Answer: An Insatiable Appetite for Fees.
We comment regularly about the misdeeds of plaintiff's class action lawyers and the dysfunctional class action system in which they operate. But we want to make it clear that by no means do we whitewash the misdeeds of corporate America. Indeed, could anything be worse than the recent Wells Fargo litigation which demonstrated that the bank processed their customers' checks from the largest amount first to the smallest amount last, instead of in the order in which the checks were written? Wells' method depleted their customers' accounts faster, thereby boosting the number of overdraft penalties and filling the bank's coffers at a rate of $35 per transaction. In a scathing ruling, U.S. District Judge William Alsup ordered Wells Fargo to pay $203 million for this blatant manipulation.
But I ask you, how much different are the bank's actions from the activities of the plaintiff's class action bar with regard to the fees and costs they take from class action settlements? Wells Fargo is not the only business that engages in scams to increase their bottom line.

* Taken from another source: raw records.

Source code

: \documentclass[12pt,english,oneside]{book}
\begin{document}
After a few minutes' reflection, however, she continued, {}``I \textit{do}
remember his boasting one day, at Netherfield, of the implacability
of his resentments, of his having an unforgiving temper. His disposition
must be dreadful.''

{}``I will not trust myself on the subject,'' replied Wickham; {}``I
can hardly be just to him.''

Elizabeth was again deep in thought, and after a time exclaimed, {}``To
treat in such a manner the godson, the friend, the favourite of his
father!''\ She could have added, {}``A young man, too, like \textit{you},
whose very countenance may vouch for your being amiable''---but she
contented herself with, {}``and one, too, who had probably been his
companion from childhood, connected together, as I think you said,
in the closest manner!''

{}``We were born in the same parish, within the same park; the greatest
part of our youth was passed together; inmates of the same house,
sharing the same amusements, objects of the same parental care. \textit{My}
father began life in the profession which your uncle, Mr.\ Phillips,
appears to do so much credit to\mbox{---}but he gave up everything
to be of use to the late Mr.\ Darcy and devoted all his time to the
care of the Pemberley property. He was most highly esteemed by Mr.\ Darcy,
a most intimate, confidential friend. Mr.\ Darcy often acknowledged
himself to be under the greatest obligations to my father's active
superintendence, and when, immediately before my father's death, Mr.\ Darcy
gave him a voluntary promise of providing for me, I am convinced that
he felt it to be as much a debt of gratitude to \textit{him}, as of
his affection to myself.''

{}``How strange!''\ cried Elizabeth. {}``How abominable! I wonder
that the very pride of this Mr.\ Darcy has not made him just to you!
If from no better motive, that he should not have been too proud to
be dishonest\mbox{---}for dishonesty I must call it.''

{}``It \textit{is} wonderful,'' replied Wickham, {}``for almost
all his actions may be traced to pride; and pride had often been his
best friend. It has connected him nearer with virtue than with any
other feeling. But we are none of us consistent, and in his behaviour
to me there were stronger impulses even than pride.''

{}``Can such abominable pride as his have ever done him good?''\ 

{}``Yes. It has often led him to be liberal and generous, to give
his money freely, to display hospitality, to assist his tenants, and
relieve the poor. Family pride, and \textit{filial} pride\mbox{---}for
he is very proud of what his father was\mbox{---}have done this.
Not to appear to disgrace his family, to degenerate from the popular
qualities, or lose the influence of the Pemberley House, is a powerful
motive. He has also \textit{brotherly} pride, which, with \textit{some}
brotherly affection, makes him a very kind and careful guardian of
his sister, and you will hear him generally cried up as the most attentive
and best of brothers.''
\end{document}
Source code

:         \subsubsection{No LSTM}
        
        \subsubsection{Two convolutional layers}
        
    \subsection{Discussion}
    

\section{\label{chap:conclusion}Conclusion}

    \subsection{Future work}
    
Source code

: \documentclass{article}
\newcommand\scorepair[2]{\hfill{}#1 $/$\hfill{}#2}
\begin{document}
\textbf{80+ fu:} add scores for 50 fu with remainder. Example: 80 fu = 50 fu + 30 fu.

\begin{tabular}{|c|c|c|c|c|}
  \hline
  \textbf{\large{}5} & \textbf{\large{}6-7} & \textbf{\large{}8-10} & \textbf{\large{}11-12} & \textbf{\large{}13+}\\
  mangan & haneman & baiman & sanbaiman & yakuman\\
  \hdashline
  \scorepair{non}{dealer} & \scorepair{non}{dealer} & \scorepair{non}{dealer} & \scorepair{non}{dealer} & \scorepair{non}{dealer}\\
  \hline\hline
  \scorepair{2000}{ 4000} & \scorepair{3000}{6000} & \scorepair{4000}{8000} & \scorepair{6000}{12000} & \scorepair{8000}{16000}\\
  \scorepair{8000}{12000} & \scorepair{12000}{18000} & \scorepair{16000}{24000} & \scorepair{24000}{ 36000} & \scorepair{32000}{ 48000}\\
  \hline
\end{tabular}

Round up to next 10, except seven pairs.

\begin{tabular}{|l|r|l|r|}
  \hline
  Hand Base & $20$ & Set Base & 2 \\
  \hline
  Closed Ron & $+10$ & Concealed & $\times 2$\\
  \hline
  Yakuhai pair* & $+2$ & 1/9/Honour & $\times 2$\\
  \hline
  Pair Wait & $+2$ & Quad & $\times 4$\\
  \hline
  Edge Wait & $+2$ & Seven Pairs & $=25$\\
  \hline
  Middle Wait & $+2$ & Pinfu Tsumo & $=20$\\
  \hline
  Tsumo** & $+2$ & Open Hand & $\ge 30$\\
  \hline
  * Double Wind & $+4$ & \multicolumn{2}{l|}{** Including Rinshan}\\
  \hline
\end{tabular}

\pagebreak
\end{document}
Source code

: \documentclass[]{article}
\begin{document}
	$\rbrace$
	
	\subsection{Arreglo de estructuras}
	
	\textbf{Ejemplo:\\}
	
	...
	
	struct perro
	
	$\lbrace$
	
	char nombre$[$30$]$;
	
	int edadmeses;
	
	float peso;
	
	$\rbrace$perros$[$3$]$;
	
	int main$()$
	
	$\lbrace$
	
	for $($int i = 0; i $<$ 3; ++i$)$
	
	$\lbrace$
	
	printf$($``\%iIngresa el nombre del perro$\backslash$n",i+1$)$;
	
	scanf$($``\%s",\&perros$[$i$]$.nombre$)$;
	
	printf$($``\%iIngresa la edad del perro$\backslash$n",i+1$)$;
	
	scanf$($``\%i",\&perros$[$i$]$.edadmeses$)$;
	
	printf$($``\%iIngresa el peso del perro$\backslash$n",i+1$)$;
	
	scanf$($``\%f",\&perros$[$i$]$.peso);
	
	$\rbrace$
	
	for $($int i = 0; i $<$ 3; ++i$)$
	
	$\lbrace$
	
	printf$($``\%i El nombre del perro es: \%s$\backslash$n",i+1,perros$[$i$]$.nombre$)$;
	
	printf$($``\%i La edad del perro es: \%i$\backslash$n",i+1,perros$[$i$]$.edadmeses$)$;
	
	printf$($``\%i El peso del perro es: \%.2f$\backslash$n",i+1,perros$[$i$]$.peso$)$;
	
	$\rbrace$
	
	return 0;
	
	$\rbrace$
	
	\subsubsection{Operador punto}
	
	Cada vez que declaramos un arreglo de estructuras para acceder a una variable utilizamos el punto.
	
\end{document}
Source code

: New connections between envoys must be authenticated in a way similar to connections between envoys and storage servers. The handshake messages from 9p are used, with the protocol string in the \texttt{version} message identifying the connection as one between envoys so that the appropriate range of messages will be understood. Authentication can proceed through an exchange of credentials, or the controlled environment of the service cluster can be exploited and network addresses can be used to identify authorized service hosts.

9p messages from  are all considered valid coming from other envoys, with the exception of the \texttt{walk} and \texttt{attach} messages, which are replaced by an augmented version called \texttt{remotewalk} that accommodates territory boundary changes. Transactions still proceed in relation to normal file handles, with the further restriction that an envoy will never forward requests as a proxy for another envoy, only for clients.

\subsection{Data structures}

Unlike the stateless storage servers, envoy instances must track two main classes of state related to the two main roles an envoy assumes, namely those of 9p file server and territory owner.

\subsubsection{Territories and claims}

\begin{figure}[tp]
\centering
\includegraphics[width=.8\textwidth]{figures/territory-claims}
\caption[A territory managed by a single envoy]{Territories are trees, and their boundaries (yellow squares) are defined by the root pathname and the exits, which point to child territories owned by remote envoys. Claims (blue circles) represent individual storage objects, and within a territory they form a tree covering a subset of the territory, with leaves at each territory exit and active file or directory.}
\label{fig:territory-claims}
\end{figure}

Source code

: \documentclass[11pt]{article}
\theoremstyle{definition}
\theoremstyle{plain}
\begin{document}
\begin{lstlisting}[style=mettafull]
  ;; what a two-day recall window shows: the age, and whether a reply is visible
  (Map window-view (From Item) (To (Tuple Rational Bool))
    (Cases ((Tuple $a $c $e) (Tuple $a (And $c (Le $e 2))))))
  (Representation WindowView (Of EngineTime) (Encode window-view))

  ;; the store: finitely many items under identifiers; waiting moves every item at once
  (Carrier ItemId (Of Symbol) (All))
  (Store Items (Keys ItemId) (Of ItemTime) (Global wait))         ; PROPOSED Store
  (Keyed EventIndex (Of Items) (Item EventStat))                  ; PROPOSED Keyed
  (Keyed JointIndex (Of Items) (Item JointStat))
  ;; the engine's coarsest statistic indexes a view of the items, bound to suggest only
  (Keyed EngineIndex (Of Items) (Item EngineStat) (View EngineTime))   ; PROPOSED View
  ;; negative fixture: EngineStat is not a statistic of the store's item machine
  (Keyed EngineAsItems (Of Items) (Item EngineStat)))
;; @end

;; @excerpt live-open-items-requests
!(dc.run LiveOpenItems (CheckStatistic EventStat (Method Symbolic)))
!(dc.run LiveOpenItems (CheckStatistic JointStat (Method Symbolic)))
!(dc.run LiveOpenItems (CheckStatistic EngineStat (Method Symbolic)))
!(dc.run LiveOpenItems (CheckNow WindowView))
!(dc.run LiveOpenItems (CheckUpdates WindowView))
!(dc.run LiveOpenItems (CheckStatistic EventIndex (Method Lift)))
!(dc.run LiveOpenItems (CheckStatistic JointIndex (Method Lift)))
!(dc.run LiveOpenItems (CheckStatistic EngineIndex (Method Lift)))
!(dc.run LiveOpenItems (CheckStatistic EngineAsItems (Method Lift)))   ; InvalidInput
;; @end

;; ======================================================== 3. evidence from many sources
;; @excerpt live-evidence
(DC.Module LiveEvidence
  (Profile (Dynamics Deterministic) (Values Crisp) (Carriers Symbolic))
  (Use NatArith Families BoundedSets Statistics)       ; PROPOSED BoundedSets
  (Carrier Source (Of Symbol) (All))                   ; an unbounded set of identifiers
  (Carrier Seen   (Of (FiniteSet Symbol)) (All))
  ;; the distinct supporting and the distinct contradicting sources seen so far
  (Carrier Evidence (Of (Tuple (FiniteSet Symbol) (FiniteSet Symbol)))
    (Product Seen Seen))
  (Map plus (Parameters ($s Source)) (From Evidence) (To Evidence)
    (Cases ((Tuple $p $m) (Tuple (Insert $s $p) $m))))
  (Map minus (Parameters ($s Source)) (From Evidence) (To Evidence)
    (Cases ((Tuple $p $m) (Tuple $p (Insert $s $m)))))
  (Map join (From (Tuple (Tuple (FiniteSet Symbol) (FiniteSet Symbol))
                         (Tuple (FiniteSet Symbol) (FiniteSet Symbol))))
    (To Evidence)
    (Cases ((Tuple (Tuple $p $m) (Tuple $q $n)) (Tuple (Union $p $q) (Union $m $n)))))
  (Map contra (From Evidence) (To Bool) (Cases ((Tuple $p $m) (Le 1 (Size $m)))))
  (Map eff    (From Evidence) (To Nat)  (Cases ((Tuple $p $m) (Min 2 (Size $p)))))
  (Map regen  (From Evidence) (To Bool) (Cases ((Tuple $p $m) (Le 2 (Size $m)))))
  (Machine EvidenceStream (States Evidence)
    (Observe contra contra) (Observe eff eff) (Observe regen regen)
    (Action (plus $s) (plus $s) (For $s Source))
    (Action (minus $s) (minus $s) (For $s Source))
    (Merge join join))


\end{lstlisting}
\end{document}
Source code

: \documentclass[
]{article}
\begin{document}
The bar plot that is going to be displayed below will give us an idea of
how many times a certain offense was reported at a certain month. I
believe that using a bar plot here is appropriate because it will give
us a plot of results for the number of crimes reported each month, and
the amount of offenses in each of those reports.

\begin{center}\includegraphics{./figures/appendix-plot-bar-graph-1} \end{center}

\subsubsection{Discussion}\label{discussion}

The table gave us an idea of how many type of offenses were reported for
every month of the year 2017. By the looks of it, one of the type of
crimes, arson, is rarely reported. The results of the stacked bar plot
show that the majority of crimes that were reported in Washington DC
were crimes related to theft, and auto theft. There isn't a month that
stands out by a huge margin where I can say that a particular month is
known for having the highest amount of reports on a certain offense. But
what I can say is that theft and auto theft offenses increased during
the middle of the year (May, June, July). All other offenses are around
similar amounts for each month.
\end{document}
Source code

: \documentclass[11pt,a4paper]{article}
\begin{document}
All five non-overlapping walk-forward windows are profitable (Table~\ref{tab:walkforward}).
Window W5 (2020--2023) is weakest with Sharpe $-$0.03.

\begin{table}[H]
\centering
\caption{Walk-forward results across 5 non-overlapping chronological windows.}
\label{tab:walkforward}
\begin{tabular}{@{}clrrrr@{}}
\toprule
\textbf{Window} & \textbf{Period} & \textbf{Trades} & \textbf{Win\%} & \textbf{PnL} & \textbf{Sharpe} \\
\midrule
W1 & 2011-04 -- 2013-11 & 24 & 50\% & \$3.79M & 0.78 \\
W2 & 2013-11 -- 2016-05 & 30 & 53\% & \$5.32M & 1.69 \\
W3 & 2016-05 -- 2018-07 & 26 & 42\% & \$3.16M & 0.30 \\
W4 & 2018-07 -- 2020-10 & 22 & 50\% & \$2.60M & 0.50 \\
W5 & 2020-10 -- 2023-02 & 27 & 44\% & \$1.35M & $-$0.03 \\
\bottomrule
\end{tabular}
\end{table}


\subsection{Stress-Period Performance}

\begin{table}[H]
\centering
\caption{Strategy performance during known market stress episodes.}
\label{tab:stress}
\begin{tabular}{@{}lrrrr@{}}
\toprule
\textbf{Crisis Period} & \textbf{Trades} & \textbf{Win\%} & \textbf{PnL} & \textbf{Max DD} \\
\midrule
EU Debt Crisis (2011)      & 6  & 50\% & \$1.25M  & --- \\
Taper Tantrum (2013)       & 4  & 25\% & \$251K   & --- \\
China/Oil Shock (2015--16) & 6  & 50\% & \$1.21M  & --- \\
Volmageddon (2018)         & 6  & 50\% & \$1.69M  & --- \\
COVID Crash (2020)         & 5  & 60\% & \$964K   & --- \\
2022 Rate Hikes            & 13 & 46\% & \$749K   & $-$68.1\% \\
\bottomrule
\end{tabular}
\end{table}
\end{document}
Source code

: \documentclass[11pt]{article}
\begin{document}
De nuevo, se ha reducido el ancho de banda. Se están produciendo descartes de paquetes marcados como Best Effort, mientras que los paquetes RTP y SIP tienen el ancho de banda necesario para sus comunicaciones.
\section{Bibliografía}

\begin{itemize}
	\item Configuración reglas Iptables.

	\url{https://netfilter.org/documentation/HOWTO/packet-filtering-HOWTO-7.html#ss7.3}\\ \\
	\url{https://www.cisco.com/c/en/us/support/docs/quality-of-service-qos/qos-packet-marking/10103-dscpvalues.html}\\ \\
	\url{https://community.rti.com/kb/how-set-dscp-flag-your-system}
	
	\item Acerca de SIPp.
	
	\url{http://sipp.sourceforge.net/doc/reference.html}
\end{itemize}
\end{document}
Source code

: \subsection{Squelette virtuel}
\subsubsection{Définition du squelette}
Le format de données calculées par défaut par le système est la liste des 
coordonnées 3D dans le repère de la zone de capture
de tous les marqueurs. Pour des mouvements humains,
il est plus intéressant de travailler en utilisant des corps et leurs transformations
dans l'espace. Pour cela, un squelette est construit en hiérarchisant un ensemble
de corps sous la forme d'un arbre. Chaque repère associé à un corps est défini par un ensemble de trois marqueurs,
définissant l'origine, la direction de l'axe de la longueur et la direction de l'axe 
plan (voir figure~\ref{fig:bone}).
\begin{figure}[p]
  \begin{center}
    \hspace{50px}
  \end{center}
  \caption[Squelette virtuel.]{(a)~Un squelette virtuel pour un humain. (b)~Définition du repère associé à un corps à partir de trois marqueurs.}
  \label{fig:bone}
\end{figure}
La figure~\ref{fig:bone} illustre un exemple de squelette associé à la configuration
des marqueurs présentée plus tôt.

Class action lawyers regularly engage in similar schemes to take advantage of their clients in order to boost law firm profits. You be the judge:
- Class action plaintiffs' law firms get away with charging $300 an hour for work actually done by "contract attorneys" paid $50 an hour -- an enormous per hour mark-up;
- Class action plaintiffs' law firms get away with billing clients in 15 minute intervals (known in the trade as a "minimum billing increment"). This system allows them, for example, to bill more than 24 hours in a single day (e.g. a lawyer makes a phone call that takes 5 minutes and charges the client the minimum increment of 15 minutes, thus a lawyer could work for only 20 minutes and charge the client a whole hour, or a lawyer could work 8 hours and charge clients for 24 hours);
- Class action plaintiffs' law firms get away with charging for work performed by partners at $700 an hour that should have been performed by associates at $400 an hour, or charge clients for work performed by associates at $400 an hour that should have been performed by paralegals at $150 an hour;
- Class action plaintiffs' law firms get away with presenting their time records to the court on a daily basis rather than on a task basis, so that it is burdensome for anyone reviewing the records to determine how much time a lawyer has spent on a particular task. For example, a lawyer prepares his oral argument and records x number of hours on several different days, but there is nothing indicating how much total time he spent on this task;
- Class action plaintiffs' law firms get away with obfuscating the expense charges of the case by aggregating costs rather than breaking them out, e.g. "Copying" cost $20,000 (instead of a cost per page), or "Travel" cost $100,000 (instead of itemizing flights, meals, and hotel bills);
- Law firms generally get away with charging for online legal research services on an hourly basis, even though the firms pay a flat monthly fee for the service. They then pass their hidden profit off as a "cost" to the client class; and
- Law firms generally get away with reusing legal research and charging clients the cost of creating the original work (e.g. Lawyer spends five hours drafting a memo for case A and bills the client for it. Lawyer then reuses the same basic memo for case B but bills that client for five hours as well).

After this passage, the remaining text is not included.